Et là réside le problème : sans cadre global, l’artiste reste dépendant des
règles dictées par les plateformes. En l’état, tout repose sur la bonne volonté
des plateformes et la solidité des smart contracts.
Le
casse-tête juridique
Le droit d’auteur est un
bastion que les NFT peinent à conquérir. En France, il repose sur deux piliers
: le droit moral (inaliénable) et le droit patrimonial (cessible). Mais avec
les NFT, la cession des droits devient floue.
Prenons un exemple simple :
lorsqu’un NFT musical est vendu, l’acquéreur ne devient pas propriétaire de
l’œuvre. Il obtient un certificat numérique, un titre de propriété sur l’objet
immatériel, mais pas sur le contenu. Ce dernier reste protégé par le Code de la
propriété intellectuelle, et les droits restent entre les mains de l’auteur ou
de son producteur.
Pierre Lautier, avocat
spécialisé, pose la question clé : « Les NFT remettent en cause la
distinction classique entre la propriété matérielle et immatérielle. Comment
protéger les droits d’auteur tout en répondant aux attentes des acheteurs ? »
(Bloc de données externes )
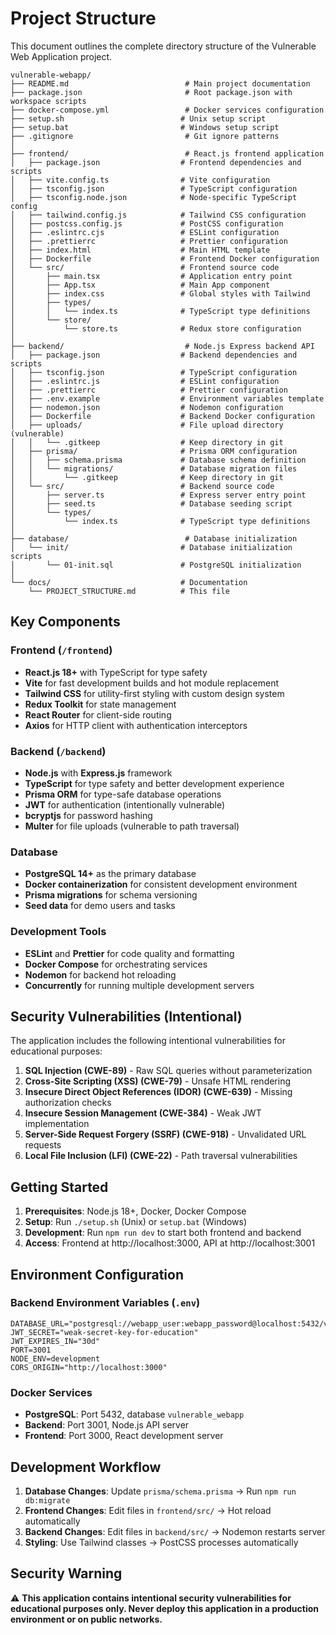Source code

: # Project Structure

This document outlines the complete directory structure of the Vulnerable Web Application project.

```
vulnerable-webapp/
├── README.md                          # Main project documentation
├── package.json                       # Root package.json with workspace scripts
├── docker-compose.yml                 # Docker services configuration
├── setup.sh                          # Unix setup script
├── setup.bat                         # Windows setup script
├── .gitignore                         # Git ignore patterns
│
├── frontend/                          # React.js frontend application
│   ├── package.json                  # Frontend dependencies and scripts
│   ├── vite.config.ts                # Vite configuration
│   ├── tsconfig.json                 # TypeScript configuration
│   ├── tsconfig.node.json            # Node-specific TypeScript config
│   ├── tailwind.config.js            # Tailwind CSS configuration
│   ├── postcss.config.js             # PostCSS configuration
│   ├── .eslintrc.cjs                 # ESLint configuration
│   ├── .prettierrc                   # Prettier configuration
│   ├── index.html                    # Main HTML template
│   ├── Dockerfile                    # Frontend Docker configuration
│   └── src/                          # Frontend source code
│       ├── main.tsx                  # Application entry point
│       ├── App.tsx                   # Main App component
│       ├── index.css                 # Global styles with Tailwind
│       ├── types/
│       │   └── index.ts              # TypeScript type definitions
│       └── store/
│           └── store.ts              # Redux store configuration
│
├── backend/                           # Node.js Express backend API
│   ├── package.json                  # Backend dependencies and scripts
│   ├── tsconfig.json                 # TypeScript configuration
│   ├── .eslintrc.js                  # ESLint configuration
│   ├── .prettierrc                   # Prettier configuration
│   ├── .env.example                  # Environment variables template
│   ├── nodemon.json                  # Nodemon configuration
│   ├── Dockerfile                    # Backend Docker configuration
│   ├── uploads/                      # File upload directory (vulnerable)
│   │   └── .gitkeep                  # Keep directory in git
│   ├── prisma/                       # Prisma ORM configuration
│   │   ├── schema.prisma             # Database schema definition
│   │   └── migrations/               # Database migration files
│   │       └── .gitkeep              # Keep directory in git
│   └── src/                          # Backend source code
│       ├── server.ts                 # Express server entry point
│       ├── seed.ts                   # Database seeding script
│       └── types/
│           └── index.ts              # TypeScript type definitions
│
├── database/                          # Database initialization
│   └── init/                         # Database initialization scripts
│       └── 01-init.sql               # PostgreSQL initialization
│
└── docs/                             # Documentation
    └── PROJECT_STRUCTURE.md          # This file
```

## Key Components

### Frontend (`/frontend`)
- **React.js 18+** with TypeScript for type safety
- **Vite** for fast development builds and hot module replacement
- **Tailwind CSS** for utility-first styling with custom design system
- **Redux Toolkit** for state management
- **React Router** for client-side routing
- **Axios** for HTTP client with authentication interceptors

### Backend (`/backend`)
- **Node.js** with **Express.js** framework
- **TypeScript** for type safety and better development experience
- **Prisma ORM** for type-safe database operations
- **JWT** for authentication (intentionally vulnerable)
- **bcryptjs** for password hashing
- **Multer** for file uploads (vulnerable to path traversal)

### Database
- **PostgreSQL 14+** as the primary database
- **Docker containerization** for consistent development environment
- **Prisma migrations** for schema versioning
- **Seed data** for demo users and tasks

### Development Tools
- **ESLint** and **Prettier** for code quality and formatting
- **Docker Compose** for orchestrating services
- **Nodemon** for backend hot reloading
- **Concurrently** for running multiple development servers

## Security Vulnerabilities (Intentional)

The application includes the following intentional vulnerabilities for educational purposes:

1. **SQL Injection (CWE-89)** - Raw SQL queries without parameterization
2. **Cross-Site Scripting (XSS) (CWE-79)** - Unsafe HTML rendering
3. **Insecure Direct Object References (IDOR) (CWE-639)** - Missing authorization checks
4. **Insecure Session Management (CWE-384)** - Weak JWT implementation
5. **Server-Side Request Forgery (SSRF) (CWE-918)** - Unvalidated URL requests
6. **Local File Inclusion (LFI) (CWE-22)** - Path traversal vulnerabilities

## Getting Started

1. **Prerequisites**: Node.js 18+, Docker, Docker Compose
2. **Setup**: Run `./setup.sh` (Unix) or `setup.bat` (Windows)
3. **Development**: Run `npm run dev` to start both frontend and backend
4. **Access**: Frontend at http://localhost:3000, API at http://localhost:3001

## Environment Configuration

### Backend Environment Variables (`.env`)
```
DATABASE_URL="postgresql://webapp_user:webapp_password@localhost:5432/vulnerable_webapp"
JWT_SECRET="weak-secret-key-for-education"
JWT_EXPIRES_IN="30d"
PORT=3001
NODE_ENV=development
CORS_ORIGIN="http://localhost:3000"
```

### Docker Services
- **PostgreSQL**: Port 5432, database `vulnerable_webapp`
- **Backend**: Port 3001, Node.js API server
- **Frontend**: Port 3000, React development server

## Development Workflow

1. **Database Changes**: Update `prisma/schema.prisma` → Run `npm run db:migrate`
2. **Frontend Changes**: Edit files in `frontend/src/` → Hot reload automatically
3. **Backend Changes**: Edit files in `backend/src/` → Nodemon restarts server
4. **Styling**: Use Tailwind classes → PostCSS processes automatically

## Security Warning

⚠️ **This application contains intentional security vulnerabilities for educational purposes only. Never deploy this application in a production environment or on public networks.**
C’est un défi immense, où chaque contrat devient un terrain de négociation.
Un
avenir encore incertain
Malgré eux, les NFT
continuent de séduire. Leur capacité à transformer les relations entre artistes
et fans reste leur plus grand atout. Des initiatives comme l’accord
signé en 2022 entre Warner Music Group et Blockparty
montrent que les majors commencent à explorer cette technologie, bien que
timidement.
Dans cet accord, les artistes
de Warner Music peuvent créer et vendre leurs propres NFT, renforçant leur
présence dans l’écosystème Web3. Mais ces expériences, souvent perçues comme
des tests, n’ont pas encore transformé en profondeur l’industrie musicale.
La véritable question est
donc de savoir si les NFT peuvent dépasser leur rôle de phénomène de mode pour
devenir un outil durable. « Pour que les
NFT atteignent leur plein potentiel, il est indispensable de créer des
standards communs, qui garantissent la protection des artistes et la
transparence des transactions », conclut Pierre Lautier.
Des
cryptomonnaies aux limites bien réelles
La blockchain a aussi ses
zones d'ombre. Les smart contracts, vantés comme la solution magique pour
automatiser les transactions, sont en réalité un champ de bataille juridique.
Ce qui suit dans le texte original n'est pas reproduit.